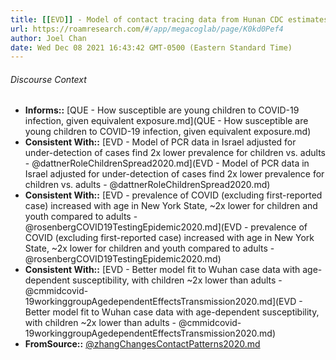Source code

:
 ```yaml
---
title: [[EVD]] - Model of contact tracing data from Hunan CDC estimates ~30 percent lower risk of infection for children vs. adults - [[@zhangChangesContactPatterns2020]]
url: https://roamresearch.com/#/app/megacoglab/page/K0kd0Pef4
author: Joel Chan
date: Wed Dec 08 2021 16:43:42 GMT-0500 (Eastern Standard Time)
---
```




###### Discourse Context

- **Informs::** [QUE - How susceptible are young children to COVID-19 infection, given equivalent exposure.md](QUE - How susceptible are young children to COVID-19 infection, given equivalent exposure.md)
- **Consistent With::** [EVD - Model of PCR data in Israel adjusted for under-detection of cases find 2x lower prevalence for children vs. adults - @dattnerRoleChildrenSpread2020.md](EVD - Model of PCR data in Israel adjusted for under-detection of cases find 2x lower prevalence for children vs. adults - @dattnerRoleChildrenSpread2020.md)
- **Consistent With::** [EVD - prevalence of COVID (excluding first-reported case) increased with age in New York State, ~2x lower for children and youth compared to adults - @rosenbergCOVID19TestingEpidemic2020.md](EVD - prevalence of COVID (excluding first-reported case) increased with age in New York State, ~2x lower for children and youth compared to adults - @rosenbergCOVID19TestingEpidemic2020.md)
- **Consistent With::** [EVD - Better model fit to Wuhan case data with age-dependent susceptibility, with children ~2x lower than adults - @cmmidcovid-19workinggroupAgedependentEffectsTransmission2020.md](EVD - Better model fit to Wuhan case data with age-dependent susceptibility, with children ~2x lower than adults - @cmmidcovid-19workinggroupAgedependentEffectsTransmission2020.md)
- **FromSource::** [@zhangChangesContactPatterns2020.md](@zhangChangesContactPatterns2020.md)
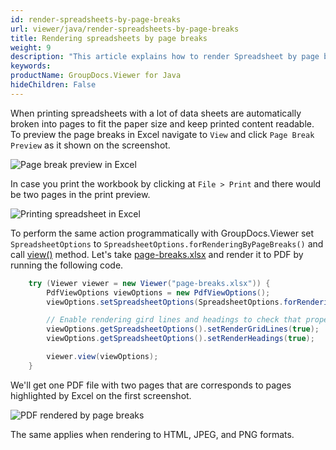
 ```yaml
---
id: render-spreadsheets-by-page-breaks
url: viewer/java/render-spreadsheets-by-page-breaks
title: Rendering spreadsheets by page breaks
weight: 9
description: "This article explains how to render Spreadsheet by page breaks with GroupDocs.Viewer within your Java applications."
keywords: 
productName: GroupDocs.Viewer for Java
hideChildren: False
---
```

When printing spreadsheets with a lot of data sheets are automatically broken into pages to fit the paper size and keep printed content readable. To preview the page breaks in Excel navigate to `View` and click `Page Break Preview` as it shown on the screenshot.

![Page break preview in Excel](viewer/java/images/render-spreadsheets-by-page-breaks/page-break-preview-in-excel.png)

In case you print the workbook by clicking at `File > Print` and there would be two pages in the print preview.

![Printing spreadsheet in Excel](viewer/java/images/render-spreadsheets-by-page-breaks/printing-spreadsheet-in-excel.png)

To perform the same action programmatically with GroupDocs.Viewer set `SpreadsheetOptions` to `SpreadsheetOptions.forRenderingByPageBreaks()` and call [view()](https://apireference.groupdocs.com/viewer/java/com.groupdocs.viewer/Viewer#view(com.groupdocs.viewer.options.ViewOptions)) method. Let's take [page-breaks.xlsx](viewer/java/sample-files/render-spreadsheets-by-page-breaks/page-breaks.xlsx) and render it to PDF by running the following code.

```java
    try (Viewer viewer = new Viewer("page-breaks.xlsx")) {
        PdfViewOptions viewOptions = new PdfViewOptions();
        viewOptions.setSpreadsheetOptions(SpreadsheetOptions.forRenderingByPageBreaks());

        // Enable rendering gird lines and headings to check that proper areas are rendered
        viewOptions.getSpreadsheetOptions().setRenderGridLines(true);
        viewOptions.getSpreadsheetOptions().setRenderHeadings(true);

        viewer.view(viewOptions);
    }
```

We'll get one PDF file with two pages that are corresponds to pages highlighted by Excel on the first screenshot.

![PDF rendered by page breaks](viewer/java/images/render-spreadsheets-by-page-breaks/rendered-by-page-breaks.png)

The same applies when rendering to HTML, JPEG, and PNG formats.

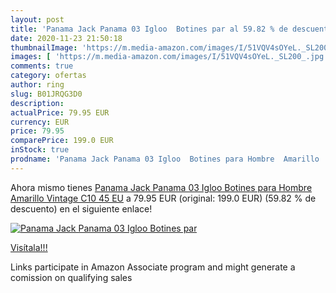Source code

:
```yaml
---
layout: post
title: 'Panama Jack Panama 03 Igloo  Botines par al 59.82 % de descuento'
date: 2020-11-23 21:50:18
thumbnailImage: 'https://m.media-amazon.com/images/I/51VQV4sOYeL._SL200_.jpg'
images: [ 'https://m.media-amazon.com/images/I/51VQV4sOYeL._SL200_.jpg' ]
comments: true
category: ofertas
author: ring
slug: B01JRQG3D0
description:
actualPrice: 79.95 EUR
currency: EUR
price: 79.95
comparePrice: 199.0 EUR
inStock: true
prodname: 'Panama Jack Panama 03 Igloo  Botines para Hombre  Amarillo  Vintage C10   45 EU'
---
```


Ahora mismo tienes [Panama Jack Panama 03 Igloo  Botines para Hombre  Amarillo  Vintage C10   45 EU](https://www.amazon.es/dp/B01JRQG3D0/?tag=tolees-21) a 79.95 EUR (original: 199.0 EUR) (59.82 %  de descuento) en el siguiente enlace!

[![Panama Jack Panama 03 Igloo  Botines par](https://m.media-amazon.com/images/I/51VQV4sOYeL._SL200_.jpg)](https://www.amazon.es/dp/B01JRQG3D0/?tag=tolees-21)

[Visítala!!!](https://www.amazon.es/dp/B01JRQG3D0/?tag=tolees-21)

Links participate in Amazon Associate program and might generate a comission on qualifying sales
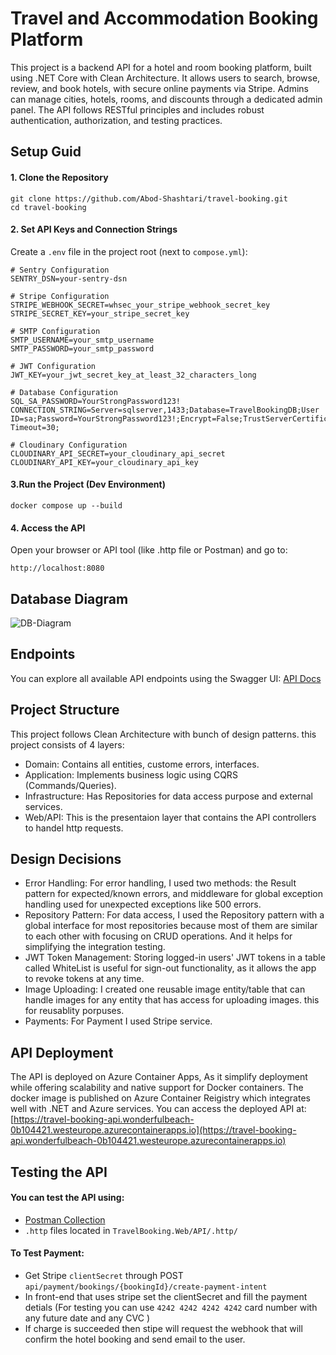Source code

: # Travel and Accommodation Booking Platform
This project is a backend API for a hotel and room booking platform, built using .NET Core with Clean Architecture.
It allows users to search, browse, review, and book hotels, with secure online payments via Stripe.
Admins can manage cities, hotels, rooms, and discounts through a dedicated admin panel.
The API follows RESTful principles and includes robust authentication, authorization, and testing practices.

## Setup Guid
#### 1. Clone the Repository
```
git clone https://github.com/Abod-Shashtari/travel-booking.git
cd travel-booking
```
#### 2. Set API Keys and Connection Strings
Create a `.env` file in the project root (next to `compose.yml`):
```
# Sentry Configuration
SENTRY_DSN=your-sentry-dsn

# Stripe Configuration
STRIPE_WEBHOOK_SECRET=whsec_your_stripe_webhook_secret_key
STRIPE_SECRET_KEY=your_stripe_secret_key

# SMTP Configuration
SMTP_USERNAME=your_smtp_username
SMTP_PASSWORD=your_smtp_password

# JWT Configuration
JWT_KEY=your_jwt_secret_key_at_least_32_characters_long

# Database Configuration
SQL_SA_PASSWORD=YourStrongPassword123!
CONNECTION_STRING=Server=sqlserver,1433;Database=TravelBookingDB;User ID=sa;Password=YourStrongPassword123!;Encrypt=False;TrustServerCertificate=True;Connection Timeout=30;

# Cloudinary Configuration
CLOUDINARY_API_SECRET=your_cloudinary_api_secret
CLOUDINARY_API_KEY=your_cloudinary_api_key
```
#### 3.Run the Project (Dev Environment)
```
docker compose up --build
```

#### 4. Access the API
Open your browser or API tool (like .http file or Postman) and go to:
```
http://localhost:8080
```

## Database Diagram
![DB-Diagram](https://github.com/user-attachments/assets/1ab3abae-0ef8-460f-bbdf-ca570caa3fa4)

## Endpoints
You can explore all available API endpoints using the Swagger UI:
[API Docs](https://abod-shashtari.github.io/travel-booking/)

## Project Structure
This project follows Clean Architecture with bunch of design patterns.
this project consists of 4 layers:
- Domain: Contains all entities, custome errors, interfaces. 
- Application: Implements business logic using CQRS (Commands/Queries).
- Infrastructure: Has Repositories for data access purpose and external services.
- Web/API: This is the presentaion layer that contains the API controllers to handel http requests. 

## Design Decisions
- Error Handling: For error handling, I used two methods: the Result pattern for expected/known errors, and middleware for global exception handling used for unexpected exceptions like 500 errors.
- Repository Pattern: For data access, I used the Repository pattern with a global interface for most repositories because most of them are similar to each other with focusing on CRUD operations. And it helps for simplifying the integration testing.
- JWT Token Management: Storing logged-in users' JWT tokens in a table called WhiteList is useful for sign-out functionality, as it allows the app to revoke tokens at any time.
- Image Uploading: I created one reusable image entity/table that can handle images for any entity that has access for uploading images. this for reusablity porpuses.
- Payments: For Payment I used Stripe service.

## API Deployment
The API is deployed on Azure Container Apps, As it simplify deployment while offering scalability and native support for Docker containers.
The docker image is published on Azure Container Reigistry which integrates well with .NET and Azure services.
You can access the deployed API at: [https://travel-booking-api.wonderfulbeach-0b104421.westeurope.azurecontainerapps.io](https://travel-booking-api.wonderfulbeach-0b104421.westeurope.azurecontainerapps.io)

## Testing the API
#### You can test the API using:
- [Postman Collection]()
- `.http` files located in `TravelBooking.Web/API/.http/`

#### To Test Payment:
- Get Stripe `clientSecret` through POST `api/payment/bookings/{bookingId}/create-payment-intent`
- In front-end that uses stripe set the clientSecret and fill the payment detials (For testing you can use `4242 4242 4242 4242` card number with any future date and any CVC )
- If charge is succeeded then stipe will request the webhook that will confirm the hotel booking and send email to the user.  

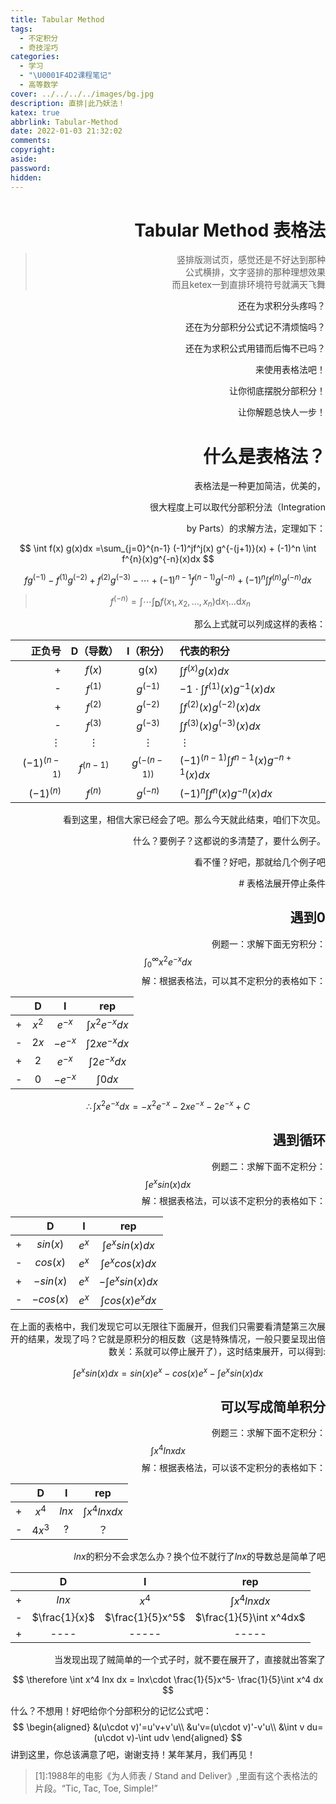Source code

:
 ```yaml
---
title: Tabular Method
tags:
  - 不定积分
  - 奇技淫巧
categories:
  - 学习
  - "\U0001F4D2课程笔记"
  - 高等数学
cover: ../../../../images/bg.jpg
description: 直排|此乃妖法！
katex: true
abbrlink: Tabular-Method
date: 2022-01-03 21:32:02
comments:
copyright:
aside:
password:
hidden:
---
```


<div class="heti heti--vertical", align="right",style="font-family: 'Noto Serif SC', serif;" > 
	<h1>Tabular Method 表格法</h1>
    <p>
        <blockquote>
            竖排版测试页，感觉还是不好达到那种<br / >
            公式横排，文字竖排的那种理想效果<br / >
            而且ketex一到直排环境符号就满天飞舞
	    </blockquote>
    </p>
    <p>还在为求积分头疼吗？ </p>
    <p>还在为分部积分公式记不清烦恼吗？</p>
    <p>还在为求积公式用错而后悔不已吗？ </p>
    <p>来使用表格法吧！</p>
	<p>让你彻底摆脱分部积分！</p>
    <p>让你解题总快人一步！</p>
     <h1> 什么是表格法？</h1>
    <p> 表格法是一种更加简洁，优美的，</p> <p> 很大程度上可以取代分部积分法（Integration</p> <p>  by Parts）的求解方法，定理如下：</p>
</div>



$$
\int f(x) g(x)dx 
 =\sum_{j=0}^{n-1} (-1)^jf^j(x) g^{-(j+1)}(x) + (-1)^n \int f^{n}(x)g^{-n}(x)dx
$$

$$
f g^{(-1)}-f^{(1)} g^{(-2)}+f^{(2)} g^{(-3)}-\cdots+(-1)^{n-1} f^{(n-1)} g^{(-n)}+(-1)^{n} \int f^{(n)} g^{(-n)} d x
$$

> $$
> f^{(-n)}=\int \cdots \int_{\mathbf{D}} f\left(x_{1}, x_{2}, \ldots, x_{n}\right) \mathrm{d} x_{1} \ldots \mathrm{d} x_{n}
> $$

<div class="heti heti--vertical", align="right",style="font-family: 'Noto Serif SC', serif;" > 

那么上式就可以列成这样的表格：


|     正负号     |  D（导数）  |   I（积分）  |             代表的积分              |
| -------------: | :---------: | :------------: | :---------------------------------- |
|       +        |   $f(x)$    |      g(x)      |         $\int f^(x)g(x)dx$          |
|       -        |  $f^{(1)}$  |   $g^{(-1)}$   | $-1 \cdot \int f^{(1)}(x)g^{-1}(x)dx$ |
|       +        |  $f^{(2)}$  |   $g^{(-2)}$   |  $\int f^{(2)}(x)g^{(-2)}(x)dx$  |
|       -        |  $f^{(3)}$  |   $g^{(-3)}$   | $\int f^{(3)}(x)g^{(-3)}(x)dx$ |
|    $\vdots$    |  $\vdots$   |    $\vdots$    | $\vdots$ |
| $(-1)^{(n-1)}$ | $f^{(n-1)}$ | $g^{(-(n-1))}$ | $(-1)^{(n-1)} \int f^{n-1}(x)g^{-n+1}(x)dx$ |
|  $(-1)^{(n)}$  |  $f^{(n)}$  |   $g^{(-n)}$   |  $(-1)^n \int f^{n}(x)g^{-n}(x)dx$  |

看到这里，相信大家已经会了吧。那么今天就此结束，咱们下次见。

什么？要例子？这都说的多清楚了，要什么例子。

看不懂？好吧，那就给几个例子吧
</div>
<div class="heti heti--vertical", align="right",style="font-family: 'Noto Serif SC', serif;" > 
# 表格法展开停止条件

## 遇到0

例题一：求解下面无穷积分：
$$
\int_0^{\infty} x^2 e^{-x}dx
$$
解：根据表格法，可以其不定积分的表格如下：

|      |   D   |     I     |         rep         |
| :--: | :---: | :-------: | :-----------------: |
|  +   | $x^2$ | $e^{-x}$  | $\int x^2 e^{-x}dx$ |
|  -   | $2x$  | $-e^{-x}$ | $\int 2x e^{-x}dx$  |
|  +   |  $2$  | $e^{-x}$  |  $\int 2 e^{-x}dx$  |
|  -   |  $0$  | $-e^{-x}$ |     $\int 0 dx$     |

</div>


$$
\therefore \int x^2 e^{-x}dx = -x^2e^{-x}-2xe^{-x}-2e^{-x}+C
$$


<div class="heti heti--vertical", align="right",style="font-family: 'Noto Serif SC', serif;" > 

## 遇到循环

例题二：求解下面不定积分：
$$
\int e^x sin(x) dx
$$
解：根据表格法，可以该不定积分的表格如下：

|      |     D     |    I     |          rep          |
| :--: | :-------: | :------: | :-------------------: |
|  +   | $sin(x)$  | $e^{x}$  | $\int e^{x}sin(x)dx$  |
|  -   | $cos(x)$  | $e^{x}$  | $\int e^{x}cos(x)dx$  |
|  +   | $-sin(x)$ | $e^{x}$  | $-\int e^{x}sin(x)dx$ |
|  -   | $-cos(x)$ | $e^{x}$  | $\int cos(x) e^x dx$  |

在上面的表格中，我们发现它可以无限往下面展开，但我们只需要看清楚第三次展开的结果，发现了吗？它就是原积分的相反数（这是特殊情况，一般只要呈现出倍数关：系就可以停止展开了），这时结束展开，可以得到:
</div>


$$
\int e^x sin(x) dx=sin(x)e^x-cos(x)e^x-\int e^{x}sin(x)dx
$$

<div class="heti heti--vertical", align="right",style="font-family: 'Noto Serif SC', serif;" > 

## 可以写成简单积分

例题三：求解下面不定积分：
$$
\int x^4 lnx dx
$$
解：根据表格法，可以该不定积分的表格如下：

|      |   D    |   I   |        rep        |
| :--: | :----: | :---: | :---------------: |
|  +   | $x^4$  | $lnx$ | $\int x^4 lnx dx$ |
|  -   | $4x^3$ |   ?   |        ？         |

$lnx$的积分不会求怎么办？换个位不就行了$lnx$的导数总是简单了吧

|      |       D       |        I         |           rep           |
| :--: | :-----------: | :--------------: | :---------------------: |
|  +   |     $lnx$     |      $x^4$       |    $\int x^4 lnx dx$    |
|  -   | $\frac{1}{x}$ | $\frac{1}{5}x^5$ | $\frac{1}{5}\int x^4dx$ |
|  +   |     ----      |      -----       |          -----          |

当发现出现了贼简单的一个式子时，就不要在展开了，直接就出答案了
</div>

$$
\therefore \int x^4 lnx dx = lnx\cdot \frac{1}{5}x^5- \frac{1}{5}\int x^4 dx
$$

什么？不想用！好吧给你个分部积分的记忆公式吧：
$$
\begin{aligned}
&(u\cdot v)'=u'v+v'u\\
&u'v=(u\cdot v)'-v'u\\
&\int v du=(u\cdot v)-\int udv
\end{aligned}
$$
讲到这里，你总该满意了吧，谢谢支持！某年某月，我们再见！

> [1]:1988年的电影《为人师表 / Stand and Deliver》,里面有这个表格法的片段。“Tic, Tac, Toe, Simple!”
</div>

**Work instructions:**
Pictures excluded, repeat exactly the lines from the top of the material through the line with "###### Discourse Context", including both of those lines.

**Task solution:**
Source code

:
 ```yaml
---
title: [[EVD]] - Model of contact tracing data from Hunan CDC estimates ~30 percent lower risk of infection for children vs. adults - [[@zhangChangesContactPatterns2020]]
url: https://roamresearch.com/#/app/megacoglab/page/K0kd0Pef4
author: Joel Chan
date: Wed Dec 08 2021 16:43:42 GMT-0500 (Eastern Standard Time)
---
```




###### Discourse Context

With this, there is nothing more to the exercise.